Nothing passes gas quite like a dying star.
When a star roughly the size of the sun approaches the end of its life, it expels its outer layer of gas into a bright and beautiful bubble known as a planetary nebula. At the center of each bubble, a weakened star continues irradiating its surroundings, sculpting the gas into colorful shapes that astronomers have likened to crabs, reptiles and terrifying screaming faces.
One of the strangest and most baffling of these cosmic cloud paintings is the Cat’s Eye Nebula, located about 3,000 light-years from Earth. Seemingly made of several overlapping bubbles of blue gas with long, streamer-like filaments wrapped tightly around them, the nebula has defied clear explanation for centuries.
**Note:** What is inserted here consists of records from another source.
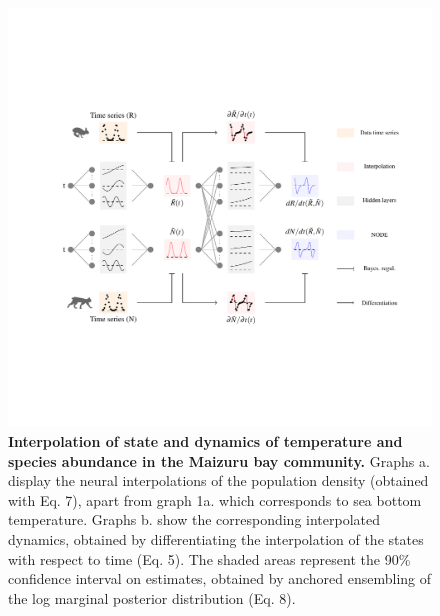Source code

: \documentclass[11pt, oneside]{article}
\begin{document}
\begin{figure}[H]
\includegraphics[width=1\linewidth,page=27]{figures/main.pdf}
\caption{
    \textbf{Interpolation of state and dynamics of temperature and species abundance in the Maizuru bay community.}
    Graphs a. display the neural interpolations of the population density (obtained with Eq. 7), apart from graph 1a. which corresponds to sea bottom temperature. 
    Graphs b. show the corresponding interpolated dynamics, obtained by differentiating the interpolation of the states with respect to time (Eq. 5). 
    The shaded areas represent the 90\% confidence interval on estimates, obtained by anchored ensembling of the log marginal posterior distribution (Eq. 8).
}
\end{figure}
\newpage
\end{document}
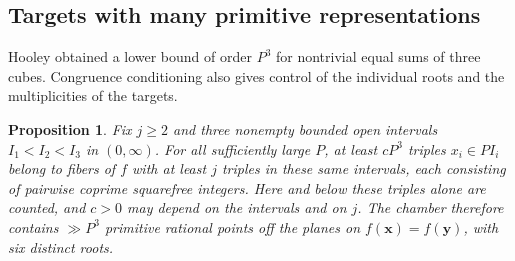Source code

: \documentclass[11pt,letterpaper]{article}
\newtheorem{proposition}[proposition]{Proposition}
\theoremstyle{definition}
\begin{document}
\subsection{Targets with many primitive representations}
Hooley \cite[Theorem 3]{c3:hooleyk} obtained a lower bound of
order $P^3$ for nontrivial equal sums of three cubes. Congruence
conditioning also gives control of the individual roots and the
multiplicities of the targets.
\begin{proposition}\label{c3:manyprimitive}
Fix $j\ge2$ and three nonempty bounded open intervals
$I_1<I_2<I_3$ in $(0,\infty)$. For all sufficiently large $P$,
at least $c P^3$ triples $x_i\in P I_i$ belong to fibers of
$f$ with at least $j$ triples in these same intervals, each
consisting of pairwise coprime squarefree integers. Here and below
these triples alone are counted, and $c>0$ may depend on the
intervals and on $j$. The chamber therefore contains
$\gg P^3$ primitive rational points off the planes on $f(\mathbf x)
=f(\mathbf y)$, with six distinct roots.
\end{proposition}
\end{document}
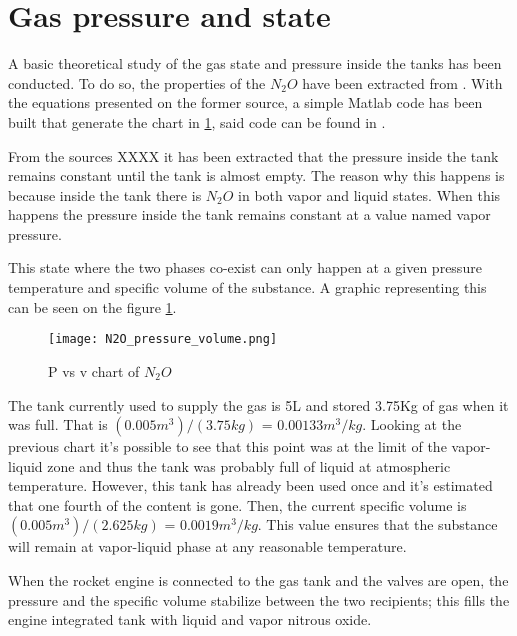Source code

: 
\section*{Gas pressure and state}

A basic theoretical study of the gas state and pressure inside the tanks has been conducted. To do so, the properties of the $N_2O$ have been extracted from \cite{n2oReference}. With the equations presented on the former source, a simple Matlab code has been built that generate the chart in \ref{fig:N2O_P_V_graph}, said code can be found in \cite{MatlabPVchart}.

From the sources XXXX it has been extracted that the pressure inside the tank remains constant until the tank is almost empty. The reason why this happens is because inside the tank there is $N_2O$ in both vapor and liquid states. When this happens the pressure inside the tank remains constant at a value named vapor pressure.

This state where the two phases co-exist can only happen at a given pressure temperature and specific volume of the substance. A graphic representing this can be seen on the figure \ref{fig:N2O_P_V_graph}.

\begin{figure}[h]
  \centering
  \texttt{[image: N2O\_pressure\_volume.png]}
  \caption{P vs v chart of $N_2O$}
  \label{fig:N2O_P_V_graph}
\end{figure}

The tank currently used to supply the gas is 5L and stored 3.75Kg of gas when it was full. That is $(0.005 m^3) / (3.75 kg)$ = $0.00133 m^3/kg$. Looking at the previous chart it's possible to see that this point was at the limit of the vapor-liquid zone and thus the tank was probably full of liquid at atmospheric temperature. However, this tank has already been used once and it's estimated that one fourth of the content is gone. Then, the current specific volume is $(0.005 m^3) / (2.625 kg)$ = $0.0019 m^3/kg$. This value ensures that the substance will remain at vapor-liquid phase at any reasonable temperature.

When the rocket engine is connected to the gas tank and the valves are open, the pressure and the specific volume stabilize between the two recipients; this fills the engine integrated tank with liquid and vapor nitrous oxide.
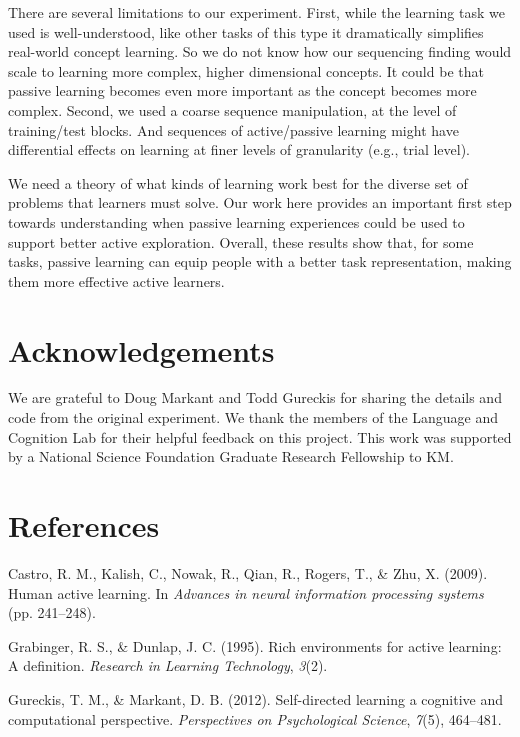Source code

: \documentclass[10pt, letterpaper]{article}
\begin{document}
There are several limitations to our experiment. First, while the
learning task we used is well-understood, like other tasks of this type
it dramatically simplifies real-world concept learning. So we do not
know how our sequencing finding would scale to learning more complex,
higher dimensional concepts. It could be that passive learning becomes
even more important as the concept becomes more complex. Second, we used
a coarse sequence manipulation, at the level of training/test blocks.
And sequences of active/passive learning might have differential effects
on learning at finer levels of granularity (e.g., trial level).

We need a theory of what kinds of learning work best for the diverse set
of problems that learners must solve. Our work here provides an
important first step towards understanding when passive learning
experiences could be used to support better active exploration. Overall,
these results show that, for some tasks, passive learning can equip
people with a better task representation, making them more effective
active learners.

\section{Acknowledgements}\label{acknowledgements}

We are grateful to Doug Markant and Todd Gureckis for sharing the
details and code from the original experiment. We thank the members of
the Language and Cognition Lab for their helpful feedback on this
project. This work was supported by a National Science Foundation
Graduate Research Fellowship to KM.

\section{References}\label{references}

\setlength{\parindent}{-0.1in} \setlength{\leftskip}{0.125in} \noindent

Castro, R. M., Kalish, C., Nowak, R., Qian, R., Rogers, T., \& Zhu, X.
(2009). Human active learning. In \emph{Advances in neural information
processing systems} (pp. 241--248).

Grabinger, R. S., \& Dunlap, J. C. (1995). Rich environments for active
learning: A definition. \emph{Research in Learning Technology},
\emph{3}(2).

Gureckis, T. M., \& Markant, D. B. (2012). Self-directed learning a
cognitive and computational perspective. \emph{Perspectives on
Psychological Science}, \emph{7}(5), 464--481.
\end{document}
Now, new research published Sept. 15 in the journal Monthly Notices of the Royal Astronomical Society (opens in new tab) may finally offer an answer. Using data collected by the San Pedro Mártir National Observatory in Mexico showing the movements of different layers of gas in the nebula, astronomers created the first-ever 3D model of the Cat’s Eye Nebula.
Their computer-generated map reveals a pair of perfectly symmetrical rings swirling around the entire length of the nebula’s outer shell. According to the researchers, there’s only one possible cause of these rings’ symmetry: a double-barreled burst of energy known as a precessing jet.
Basically, as the nebula’s central star died, it released twin bursts of high-density gas in opposite directions at the same time, the study authors wrote. But rather than remaining fixed in place, the jets began to wobble (or precess) like a spinning top, leaving slowly looping rings of gas twirling above and below the star.
Jets like these are rare and exist only in binary star systems — that is, systems with two central stars orbiting each other, the authors wrote in the study. These jets provide strong evidence that the Cat’s Eye Nebula was once a binary star system that went out with a spectacular bang.
“Precessing jets in planetary nebulae are relatively rare, so it’s important to understand how they contribute to the shaping of more complex systems like the Cat’s Eye,” lead study author Ryan Clairmont, an undergraduate student at Stanford University, said in a statement (opens in new tab). “Ultimately, understanding how they form provides insight into the eventual fate of our Sun, which will itself one day become a planetary nebula.”